>>>

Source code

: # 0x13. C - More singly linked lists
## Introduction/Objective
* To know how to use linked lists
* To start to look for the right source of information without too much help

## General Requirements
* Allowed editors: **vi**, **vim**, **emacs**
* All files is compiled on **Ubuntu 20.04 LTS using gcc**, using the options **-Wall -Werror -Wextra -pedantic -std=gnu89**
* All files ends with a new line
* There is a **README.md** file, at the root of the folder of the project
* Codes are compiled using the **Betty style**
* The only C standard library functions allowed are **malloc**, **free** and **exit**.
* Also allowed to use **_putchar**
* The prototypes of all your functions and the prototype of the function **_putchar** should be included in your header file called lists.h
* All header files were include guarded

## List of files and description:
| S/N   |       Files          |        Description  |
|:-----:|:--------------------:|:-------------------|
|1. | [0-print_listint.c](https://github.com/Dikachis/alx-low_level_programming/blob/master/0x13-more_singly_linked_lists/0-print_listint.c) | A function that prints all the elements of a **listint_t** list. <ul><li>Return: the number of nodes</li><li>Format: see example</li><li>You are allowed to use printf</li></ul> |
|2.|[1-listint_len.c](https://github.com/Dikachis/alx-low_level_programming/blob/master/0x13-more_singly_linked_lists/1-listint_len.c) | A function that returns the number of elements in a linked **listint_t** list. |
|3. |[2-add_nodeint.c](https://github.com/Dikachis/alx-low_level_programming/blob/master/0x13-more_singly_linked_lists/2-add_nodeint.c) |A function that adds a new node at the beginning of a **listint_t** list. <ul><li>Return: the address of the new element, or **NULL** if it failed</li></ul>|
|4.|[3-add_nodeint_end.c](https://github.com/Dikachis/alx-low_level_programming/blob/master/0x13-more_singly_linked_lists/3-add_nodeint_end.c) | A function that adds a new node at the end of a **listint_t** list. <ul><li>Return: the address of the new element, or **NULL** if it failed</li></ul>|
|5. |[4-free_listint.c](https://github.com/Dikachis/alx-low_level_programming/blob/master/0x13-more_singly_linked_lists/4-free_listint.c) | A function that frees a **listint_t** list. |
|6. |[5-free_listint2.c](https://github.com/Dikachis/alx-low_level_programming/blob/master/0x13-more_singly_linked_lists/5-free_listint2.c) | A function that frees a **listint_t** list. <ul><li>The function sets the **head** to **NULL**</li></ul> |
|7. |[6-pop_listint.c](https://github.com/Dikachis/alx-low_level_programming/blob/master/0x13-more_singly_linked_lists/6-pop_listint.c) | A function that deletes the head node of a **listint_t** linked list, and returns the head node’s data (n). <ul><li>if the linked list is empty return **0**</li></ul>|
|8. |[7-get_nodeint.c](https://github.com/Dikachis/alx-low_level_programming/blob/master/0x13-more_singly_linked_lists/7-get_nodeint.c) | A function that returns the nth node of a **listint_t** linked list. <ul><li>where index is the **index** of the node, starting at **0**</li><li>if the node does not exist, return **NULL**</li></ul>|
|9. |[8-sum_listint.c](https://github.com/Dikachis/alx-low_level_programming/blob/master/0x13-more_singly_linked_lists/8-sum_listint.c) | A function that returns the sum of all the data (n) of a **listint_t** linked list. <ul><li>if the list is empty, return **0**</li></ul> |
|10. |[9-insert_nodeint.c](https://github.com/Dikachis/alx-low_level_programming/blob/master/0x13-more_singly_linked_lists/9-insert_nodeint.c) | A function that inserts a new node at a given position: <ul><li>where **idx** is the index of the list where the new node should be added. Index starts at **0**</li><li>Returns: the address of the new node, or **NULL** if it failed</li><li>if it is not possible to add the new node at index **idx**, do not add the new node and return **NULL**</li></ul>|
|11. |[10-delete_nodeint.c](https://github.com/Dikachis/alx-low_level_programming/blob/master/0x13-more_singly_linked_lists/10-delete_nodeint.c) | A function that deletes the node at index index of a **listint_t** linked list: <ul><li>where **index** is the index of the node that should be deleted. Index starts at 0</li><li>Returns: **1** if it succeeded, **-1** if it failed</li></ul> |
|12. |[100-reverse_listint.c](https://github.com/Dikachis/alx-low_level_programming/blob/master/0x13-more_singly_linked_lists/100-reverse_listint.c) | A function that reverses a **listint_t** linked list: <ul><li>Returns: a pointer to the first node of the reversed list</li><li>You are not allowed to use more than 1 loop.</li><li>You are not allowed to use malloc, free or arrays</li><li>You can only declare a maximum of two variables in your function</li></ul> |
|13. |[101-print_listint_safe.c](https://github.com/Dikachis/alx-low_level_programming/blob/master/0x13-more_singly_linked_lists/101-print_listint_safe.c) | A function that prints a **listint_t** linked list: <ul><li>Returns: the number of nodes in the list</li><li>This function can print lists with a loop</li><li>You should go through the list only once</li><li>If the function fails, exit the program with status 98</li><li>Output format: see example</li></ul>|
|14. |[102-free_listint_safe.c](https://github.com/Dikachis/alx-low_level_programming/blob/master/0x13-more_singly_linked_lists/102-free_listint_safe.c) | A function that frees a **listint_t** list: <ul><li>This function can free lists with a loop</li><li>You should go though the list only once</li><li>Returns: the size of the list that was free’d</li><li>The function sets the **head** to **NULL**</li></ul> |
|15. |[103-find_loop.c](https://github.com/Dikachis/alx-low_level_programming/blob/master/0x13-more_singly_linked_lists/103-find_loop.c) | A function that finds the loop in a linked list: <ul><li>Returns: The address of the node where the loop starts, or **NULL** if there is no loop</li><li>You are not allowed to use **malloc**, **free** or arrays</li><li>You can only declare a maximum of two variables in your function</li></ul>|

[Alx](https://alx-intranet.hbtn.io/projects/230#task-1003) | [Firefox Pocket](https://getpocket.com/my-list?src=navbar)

<<<

TASK DETAILS: Each of the lines above must appear again, unchanged.

EXERCISE RESULT:
Source code

: # 0x13. C - More singly linked lists
## Introduction/Objective
* To know how to use linked lists
* To start to look for the right source of information without too much help

## General Requirements
* Allowed editors: **vi**, **vim**, **emacs**
* All files is compiled on **Ubuntu 20.04 LTS using gcc**, using the options **-Wall -Werror -Wextra -pedantic -std=gnu89**
* All files ends with a new line
* There is a **README.md** file, at the root of the folder of the project
* Codes are compiled using the **Betty style**
* The only C standard library functions allowed are **malloc**, **free** and **exit**.
* Also allowed to use **_putchar**
* The prototypes of all your functions and the prototype of the function **_putchar** should be included in your header file called lists.h
* All header files were include guarded

## List of files and description:
| S/N   |       Files          |        Description  |
|:-----:|:--------------------:|:-------------------|
|1. | [0-print_listint.c](https://github.com/Dikachis/alx-low_level_programming/blob/master/0x13-more_singly_linked_lists/0-print_listint.c) | A function that prints all the elements of a **listint_t** list. <ul><li>Return: the number of nodes</li><li>Format: see example</li><li>You are allowed to use printf</li></ul> |
|2.|[1-listint_len.c](https://github.com/Dikachis/alx-low_level_programming/blob/master/0x13-more_singly_linked_lists/1-listint_len.c) | A function that returns the number of elements in a linked **listint_t** list. |
|3. |[2-add_nodeint.c](https://github.com/Dikachis/alx-low_level_programming/blob/master/0x13-more_singly_linked_lists/2-add_nodeint.c) |A function that adds a new node at the beginning of a **listint_t** list. <ul><li>Return: the address of the new element, or **NULL** if it failed</li></ul>|
|4.|[3-add_nodeint_end.c](https://github.com/Dikachis/alx-low_level_programming/blob/master/0x13-more_singly_linked_lists/3-add_nodeint_end.c) | A function that adds a new node at the end of a **listint_t** list. <ul><li>Return: the address of the new element, or **NULL** if it failed</li></ul>|
|5. |[4-free_listint.c](https://github.com/Dikachis/alx-low_level_programming/blob/master/0x13-more_singly_linked_lists/4-free_listint.c) | A function that frees a **listint_t** list. |
|6. |[5-free_listint2.c](https://github.com/Dikachis/alx-low_level_programming/blob/master/0x13-more_singly_linked_lists/5-free_listint2.c) | A function that frees a **listint_t** list. <ul><li>The function sets the **head** to **NULL**</li></ul> |
|7. |[6-pop_listint.c](https://github.com/Dikachis/alx-low_level_programming/blob/master/0x13-more_singly_linked_lists/6-pop_listint.c) | A function that deletes the head node of a **listint_t** linked list, and returns the head node’s data (n). <ul><li>if the linked list is empty return **0**</li></ul>|
|8. |[7-get_nodeint.c](https://github.com/Dikachis/alx-low_level_programming/blob/master/0x13-more_singly_linked_lists/7-get_nodeint.c) | A function that returns the nth node of a **listint_t** linked list. <ul><li>where index is the **index** of the node, starting at **0**</li><li>if the node does not exist, return **NULL**</li></ul>|
|9. |[8-sum_listint.c](https://github.com/Dikachis/alx-low_level_programming/blob/master/0x13-more_singly_linked_lists/8-sum_listint.c) | A function that returns the sum of all the data (n) of a **listint_t** linked list. <ul><li>if the list is empty, return **0**</li></ul> |
|10. |[9-insert_nodeint.c](https://github.com/Dikachis/alx-low_level_programming/blob/master/0x13-more_singly_linked_lists/9-insert_nodeint.c) | A function that inserts a new node at a given position: <ul><li>where **idx** is the index of the list where the new node should be added. Index starts at **0**</li><li>Returns: the address of the new node, or **NULL** if it failed</li><li>if it is not possible to add the new node at index **idx**, do not add the new node and return **NULL**</li></ul>|
|11. |[10-delete_nodeint.c](https://github.com/Dikachis/alx-low_level_programming/blob/master/0x13-more_singly_linked_lists/10-delete_nodeint.c) | A function that deletes the node at index index of a **listint_t** linked list: <ul><li>where **index** is the index of the node that should be deleted. Index starts at 0</li><li>Returns: **1** if it succeeded, **-1** if it failed</li></ul> |
|12. |[100-reverse_listint.c](https://github.com/Dikachis/alx-low_level_programming/blob/master/0x13-more_singly_linked_lists/100-reverse_listint.c) | A function that reverses a **listint_t** linked list: <ul><li>Returns: a pointer to the first node of the reversed list</li><li>You are not allowed to use more than 1 loop.</li><li>You are not allowed to use malloc, free or arrays</li><li>You can only declare a maximum of two variables in your function</li></ul> |
|13. |[101-print_listint_safe.c](https://github.com/Dikachis/alx-low_level_programming/blob/master/0x13-more_singly_linked_lists/101-print_listint_safe.c) | A function that prints a **listint_t** linked list: <ul><li>Returns: the number of nodes in the list</li><li>This function can print lists with a loop</li><li>You should go through the list only once</li><li>If the function fails, exit the program with status 98</li><li>Output format: see example</li></ul>|
|14. |[102-free_listint_safe.c](https://github.com/Dikachis/alx-low_level_programming/blob/master/0x13-more_singly_linked_lists/102-free_listint_safe.c) | A function that frees a **listint_t** list: <ul><li>This function can free lists with a loop</li><li>You should go though the list only once</li><li>Returns: the size of the list that was free’d</li><li>The function sets the **head** to **NULL**</li></ul> |
|15. |[103-find_loop.c](https://github.com/Dikachis/alx-low_level_programming/blob/master/0x13-more_singly_linked_lists/103-find_loop.c) | A function that finds the loop in a linked list: <ul><li>Returns: The address of the node where the loop starts, or **NULL** if there is no loop</li><li>You are not allowed to use **malloc**, **free** or arrays</li><li>You can only declare a maximum of two variables in your function</li></ul>|

[Alx](https://alx-intranet.hbtn.io/projects/230#task-1003) | [Firefox Pocket](https://getpocket.com/my-list?src=navbar)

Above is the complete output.